## Exercise requirements
Please report each line of the data below that contains "next".

Stored data entries:
--- --- ---

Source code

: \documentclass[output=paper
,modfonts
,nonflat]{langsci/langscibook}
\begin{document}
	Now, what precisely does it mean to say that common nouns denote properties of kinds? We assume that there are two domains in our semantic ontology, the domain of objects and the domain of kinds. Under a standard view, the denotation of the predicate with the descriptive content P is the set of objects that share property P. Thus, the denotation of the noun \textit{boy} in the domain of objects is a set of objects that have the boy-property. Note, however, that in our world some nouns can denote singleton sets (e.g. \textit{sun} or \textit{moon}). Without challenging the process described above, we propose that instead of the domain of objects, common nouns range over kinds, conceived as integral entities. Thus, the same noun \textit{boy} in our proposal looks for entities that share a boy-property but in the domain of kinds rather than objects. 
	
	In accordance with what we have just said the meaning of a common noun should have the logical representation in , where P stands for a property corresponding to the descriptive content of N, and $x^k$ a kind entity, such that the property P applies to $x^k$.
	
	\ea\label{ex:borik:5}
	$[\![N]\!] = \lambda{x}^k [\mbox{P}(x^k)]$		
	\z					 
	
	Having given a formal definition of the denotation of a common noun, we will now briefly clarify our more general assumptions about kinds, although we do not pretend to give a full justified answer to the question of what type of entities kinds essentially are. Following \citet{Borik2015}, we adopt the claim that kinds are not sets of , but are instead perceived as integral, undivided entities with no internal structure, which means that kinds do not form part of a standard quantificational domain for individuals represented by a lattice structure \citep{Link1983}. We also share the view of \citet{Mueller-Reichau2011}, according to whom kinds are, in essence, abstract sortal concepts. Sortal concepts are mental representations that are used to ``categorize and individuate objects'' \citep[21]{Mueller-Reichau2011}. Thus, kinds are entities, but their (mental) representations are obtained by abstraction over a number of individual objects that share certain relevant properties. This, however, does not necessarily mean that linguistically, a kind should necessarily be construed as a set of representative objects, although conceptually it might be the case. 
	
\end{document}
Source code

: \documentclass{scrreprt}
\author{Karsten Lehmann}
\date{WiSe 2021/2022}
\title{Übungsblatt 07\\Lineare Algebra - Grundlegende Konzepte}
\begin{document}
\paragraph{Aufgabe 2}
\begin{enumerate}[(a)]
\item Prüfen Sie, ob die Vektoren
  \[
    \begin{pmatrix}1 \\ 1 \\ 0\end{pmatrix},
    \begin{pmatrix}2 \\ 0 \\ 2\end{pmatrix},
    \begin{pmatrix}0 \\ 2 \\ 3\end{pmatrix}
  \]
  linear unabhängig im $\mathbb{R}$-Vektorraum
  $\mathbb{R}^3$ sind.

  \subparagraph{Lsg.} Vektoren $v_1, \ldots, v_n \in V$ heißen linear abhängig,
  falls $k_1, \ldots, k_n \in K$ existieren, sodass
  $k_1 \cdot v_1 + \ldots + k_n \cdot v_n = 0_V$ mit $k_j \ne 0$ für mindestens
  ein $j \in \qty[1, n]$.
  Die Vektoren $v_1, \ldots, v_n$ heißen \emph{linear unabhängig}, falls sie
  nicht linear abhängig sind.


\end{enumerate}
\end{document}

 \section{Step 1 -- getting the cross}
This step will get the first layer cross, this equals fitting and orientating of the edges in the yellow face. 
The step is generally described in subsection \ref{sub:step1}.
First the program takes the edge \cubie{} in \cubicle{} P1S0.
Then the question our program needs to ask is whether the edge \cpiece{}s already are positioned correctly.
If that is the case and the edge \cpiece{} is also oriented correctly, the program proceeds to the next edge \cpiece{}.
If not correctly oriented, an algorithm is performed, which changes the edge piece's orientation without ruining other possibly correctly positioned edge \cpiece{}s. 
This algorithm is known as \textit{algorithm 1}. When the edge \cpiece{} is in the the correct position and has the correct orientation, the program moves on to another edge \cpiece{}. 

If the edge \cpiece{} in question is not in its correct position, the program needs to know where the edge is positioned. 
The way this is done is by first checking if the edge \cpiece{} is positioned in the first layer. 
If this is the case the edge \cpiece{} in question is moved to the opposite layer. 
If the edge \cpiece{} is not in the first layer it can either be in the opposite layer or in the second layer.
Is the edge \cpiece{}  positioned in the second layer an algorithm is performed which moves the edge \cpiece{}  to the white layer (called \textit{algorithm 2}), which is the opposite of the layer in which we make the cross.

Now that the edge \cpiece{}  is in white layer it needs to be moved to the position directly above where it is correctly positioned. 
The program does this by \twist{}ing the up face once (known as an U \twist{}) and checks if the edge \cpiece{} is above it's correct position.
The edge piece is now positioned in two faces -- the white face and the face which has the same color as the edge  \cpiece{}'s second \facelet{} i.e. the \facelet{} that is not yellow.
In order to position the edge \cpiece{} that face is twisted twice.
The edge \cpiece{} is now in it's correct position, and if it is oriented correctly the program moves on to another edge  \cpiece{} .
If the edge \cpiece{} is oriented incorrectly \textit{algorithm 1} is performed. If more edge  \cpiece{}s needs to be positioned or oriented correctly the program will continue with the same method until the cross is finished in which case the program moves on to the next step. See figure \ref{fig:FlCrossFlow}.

--- --- ---

## Solution
If that is the case and the edge \cpiece{} is also oriented correctly, the program proceeds to the next edge \cpiece{}.
If the edge \cpiece{} is oriented incorrectly \textit{algorithm 1} is performed. If more edge  \cpiece{}s needs to be positioned or oriented correctly the program will continue with the same method until the cross is finished in which case the program moves on to the next step. See figure \ref{fig:FlCrossFlow}.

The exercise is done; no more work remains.